SUPPLIED RECORDS
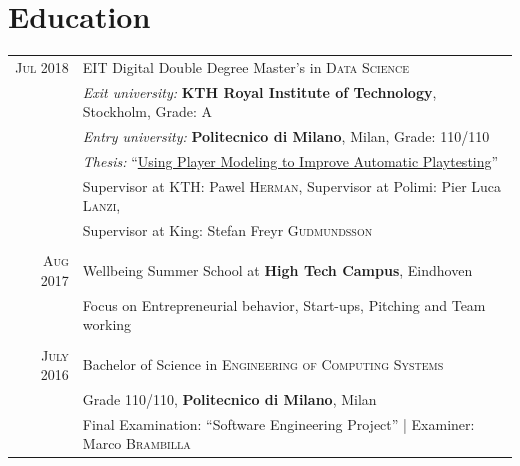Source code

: \documentclass[a4paper,10pt]{article}
\begin{document}

\section{Education}
\begin{tabular}{r|l}

\textsc{Jul} 2018  & 
 EIT Digital Double Degree Master’s in \textsc{Data Science} \\ &
 \emph{Exit university:}  \textbf{KTH Royal Institute of Technology}, Stockholm, Grade: A \\ & 
 \emph{Entry university:} \textbf{Politecnico di Milano}, Milan, \normalsize Grade: 110/110 \\ &
\emph{Thesis:} ``\href{http://urn.kb.se/resolve?urn=urn:nbn:se:kth:diva-232059}{Using Player Modeling to Improve Automatic Playtesting}'' \\ & Supervisor at KTH: Pawel \textsc{Herman}, Supervisor at Polimi: Pier Luca \textsc{Lanzi},\\ & Supervisor at King: Stefan Freyr \textsc{Gudmundsson} \\
 
\multicolumn{2}{c}{}\\
 
\textsc{Aug} 2017 & 
Wellbeing Summer School at \textbf{High Tech Campus}, Eindhoven \\ &
Focus on Entrepreneurial behavior, Start-ups, Pitching and Team working \\ 

\multicolumn{2}{c}{}\\

\textsc{July} 2016 & 
Bachelor of Science in \textsc{Engineering of Computing Systems} \\ &
Grade 110/110, \normalsize\textbf{Politecnico di Milano}, Milan \\ &
Final Examination: ``Software Engineering Project'' | Examiner: Marco \textsc{Brambilla} \\

\end{tabular}

\end{document}
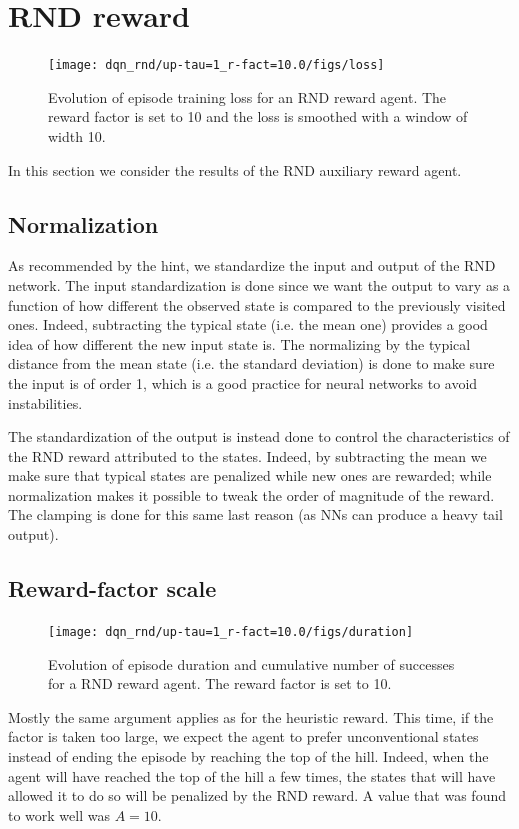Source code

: \documentclass[a4paper, 12pt,oneside]{article}
\begin{document}
        \section{RND reward}
        \begin{figure}
            \centering
            \vspace{-2em}
            \texttt{[image: dqn\_rnd/up-tau=1\_r-fact=10.0/figs/loss]}
            \caption{Evolution of episode training loss for an RND reward agent. The reward factor is set to 10 and the loss is smoothed with a window of width 10.}
            \label{fig:dqn-rnd-r-fact=35-loss}
        \end{figure}
        In this section we consider the results of the RND auxiliary reward agent.
        \subsection{Normalization} 
        As recommended by the hint, we standardize the input and output of the RND network. The input standardization is done since we want the output to vary as a function of how different the observed state is compared to the previously visited ones. Indeed, subtracting the typical state (i.e. the mean one) provides a good idea of how different the new input state is.
        The normalizing by the typical distance from the mean state (i.e. the standard deviation) is done to make sure the input is of order 1, which is a good practice for neural networks to avoid instabilities.
        
        The standardization of the output is instead done to control the characteristics of the RND reward attributed to the states. Indeed, by subtracting the mean we make sure that typical states are penalized  while new ones are rewarded; while normalization makes it possible to tweak the order of magnitude of the reward. The clamping is done for this same last reason (as NNs can produce a heavy tail output). 
        \subsection{Reward-factor scale}
        \begin{figure}
            \centering
            \vspace{-2em}
            \texttt{[image: dqn\_rnd/up-tau=1\_r-fact=10.0/figs/duration]}
        \caption{Evolution of episode duration and cumulative number of successes for a RND reward agent. The reward factor is set to 10.}
        \label{fig:dqn-rnd-r-fact=35-duration}
        \end{figure}
        Mostly the same argument applies as for the heuristic reward. This time, if the factor is taken too large, we expect the agent to prefer unconventional states instead of ending the episode by reaching the top of the hill. Indeed, when the agent will have reached the top of the hill a few times, the states that will have allowed it to do so will be penalized by the RND reward. A value that was found to work well was $A=10$.
\end{document}
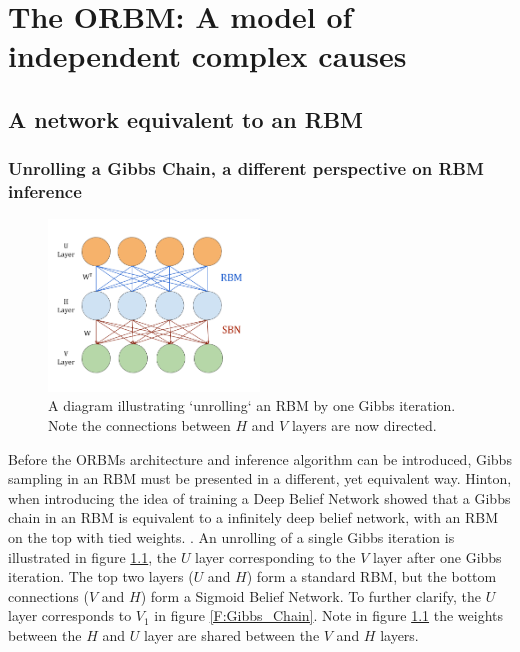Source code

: 
\chapter{The ORBM: A model of independent complex causes}

\section{A network equivalent to an RBM}

\subsection{Unrolling a Gibbs Chain, a different perspective on RBM inference}

\begin{figure}
  \begin{center}
    \includegraphics[width=0.5\textwidth]{Assets/3_Layer_RBM.png}
  \end{center}
  \caption{A diagram illustrating `unrolling` an RBM by one Gibbs iteration. Note the connections between $H$ and $V$ layers are now directed.}
  \label{F:3-Layer-RBM}
\end{figure}

Before the ORBMs architecture and inference algorithm can be introduced, Gibbs sampling in an RBM must be presented in a different, yet equivalent way.
Hinton, when introducing the idea of training a Deep Belief Network showed that a Gibbs chain in an RBM is equivalent to a infinitely deep belief network, with an RBM on the top with tied weights. . An unrolling of a single Gibbs iteration is illustrated in figure \ref{F:3-Layer-RBM}, the $U$ layer corresponding to the $V$ layer after one Gibbs iteration. The top two layers ($U$ and $H$) form a standard RBM, but the bottom connections ($V$ and $H$) form a Sigmoid Belief Network. To further clarify, the $U$ layer corresponds to $V_1$ in figure \ref{F:Gibbs_Chain}. Note in figure \ref{F:3-Layer-RBM} the weights  between the $H$ and $U$ layer are shared between the $V$ and $H$ layers.

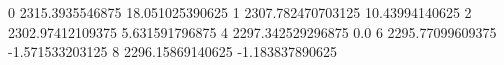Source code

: 0 2315.3935546875 18.051025390625
1 2307.782470703125 10.43994140625
2 2302.97412109375 5.631591796875
4 2297.342529296875 0.0
6 2295.77099609375 -1.571533203125
8 2296.15869140625 -1.183837890625
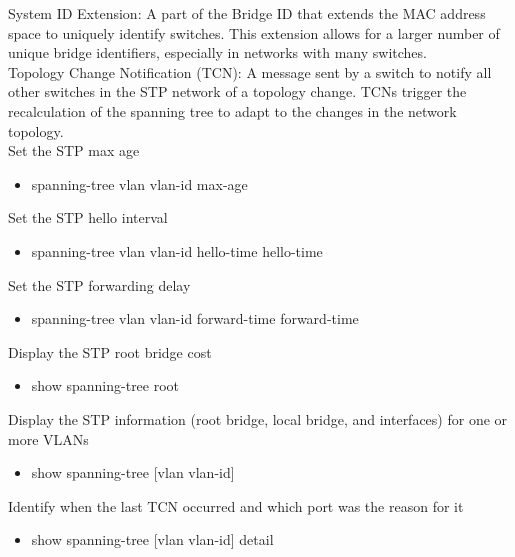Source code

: \documentclass{article}
\begin{document}
System ID Extension: A part of the Bridge ID that extends the MAC address space to uniquely identify switches. This extension allows for a larger number of unique bridge identifiers, especially in networks with many switches.\\

Topology Change Notification (TCN): A message sent by a switch to notify all other switches in the STP network of a topology change. TCNs trigger the recalculation of the spanning tree to adapt to the changes in the network topology.\\

Set the STP max age
\begin{itemize}
\item spanning-tree vlan vlan-id max-age
\end{itemize}
Set the STP hello interval
\begin{itemize}
\item spanning-tree vlan vlan-id hello-time hello-time
\end{itemize}
Set the STP forwarding delay
\begin{itemize}
\item spanning-tree vlan vlan-id forward-time forward-time
\end{itemize}
Display the STP root bridge cost
\begin{itemize}
\item show spanning-tree root
\end{itemize}
Display the STP information (root bridge, local bridge, and interfaces) for one or more VLANs
\begin{itemize}
\item show spanning-tree [vlan vlan-id]
\end{itemize}
Identify when the last TCN occurred and which port was the reason for it
\begin{itemize}
\item show spanning-tree [vlan vlan-id] detail
\end{itemize}
\end{document}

EXERCISE REQUIREMENTS
Please find every line in the records that contains the word "input", and copy it out.

WRITTEN RESPONSE
        As recommended by the hint, we standardize the input and output of the RND network. The input standardization is done since we want the output to vary as a function of how different the observed state is compared to the previously visited ones. Indeed, subtracting the typical state (i.e. the mean one) provides a good idea of how different the new input state is.
        The normalizing by the typical distance from the mean state (i.e. the standard deviation) is done to make sure the input is of order 1, which is a good practice for neural networks to avoid instabilities.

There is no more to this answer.